General liability “never drops very much in a particular quarter, but it keeps going down,” Mr. Bradford said. Although workers compensation is “the most regulated line,” he said, it “is insulated a little bit from competitive pressures, there were a rash of regulatory reforms that drove premiums down.”
Mr. Bradford attributed continuing soft pricing to the weak worldwide economy, which has caused companies that either downsized or went out of business to purchase less or no insurance coverage, forcing insurers to compete for their share of a shrinking market, he said.
“If you have fewer employees, you don't buy as much workers comp; and if you have lower revenues, you don't buy as much general liability,” Mr. Bradford said.
He added that while the slowdown in premium reductions in general liability and workers comp might suggest that the commercial insurance market is poised for a turn, competition is still intense in those and other lines of coverage.
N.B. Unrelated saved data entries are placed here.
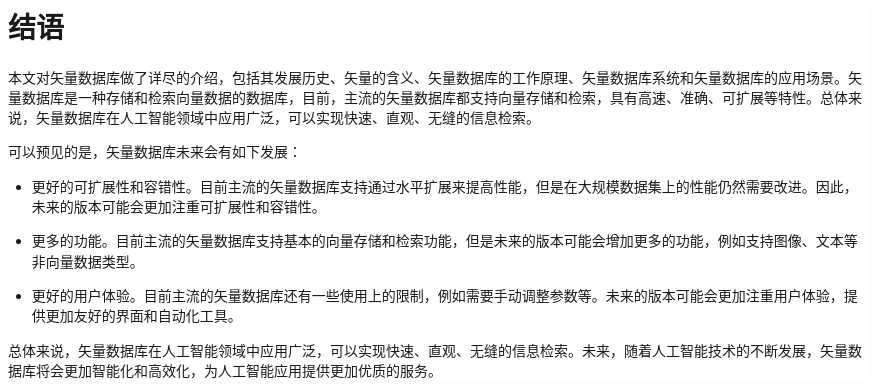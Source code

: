 # 结语

本文对矢量数据库做了详尽的介绍，包括其发展历史、矢量的含义、矢量数据库的工作原理、矢量数据库系统和矢量数据库的应用场景。矢量数据库是一种存储和检索向量数据的数据库，目前，主流的矢量数据库都支持向量存储和检索，具有高速、准确、可扩展等特性。总体来说，矢量数据库在人工智能领域中应用广泛，可以实现快速、直观、无缝的信息检索。  

可以预见的是，矢量数据库未来会有如下发展：  

- 更好的可扩展性和容错性。目前主流的矢量数据库支持通过水平扩展来提高性能，但是在大规模数据集上的性能仍然需要改进。因此，未来的版本可能会更加注重可扩展性和容错性。  

- 更多的功能。目前主流的矢量数据库支持基本的向量存储和检索功能，但是未来的版本可能会增加更多的功能，例如支持图像、文本等非向量数据类型。  

- 更好的用户体验。目前主流的矢量数据库还有一些使用上的限制，例如需要手动调整参数等。未来的版本可能会更加注重用户体验，提供更加友好的界面和自动化工具。  

总体来说，矢量数据库在人工智能领域中应用广泛，可以实现快速、直观、无缝的信息检索。未来，随着人工智能技术的不断发展，矢量数据库将会更加智能化和高效化，为人工智能应用提供更加优质的服务。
“I don't think we're quite at the bottom yet. If there had been some significant cat activity in terms of any hurricanes making landfall, it might have wrung out the rest of the excess capacity. It was an active year, but nothing hit shore (in the United States). So I am not seeing anything that will cause the market to turn,” Mr. Bradford said.
The “RIMS Benchmark Survey” is used by risk managers to compare the structure of their commercial insurance programs, retained loss costs, exposure demographics and total cost of risk against a group of peer companies.
The survey is produced by Advisen, which analyzes data submitted online either directly from risk managers and other buyers of commercial insurance or from their brokers. The results are available online or in an annually published book. Visit www.RIMS.org/bench mark for details.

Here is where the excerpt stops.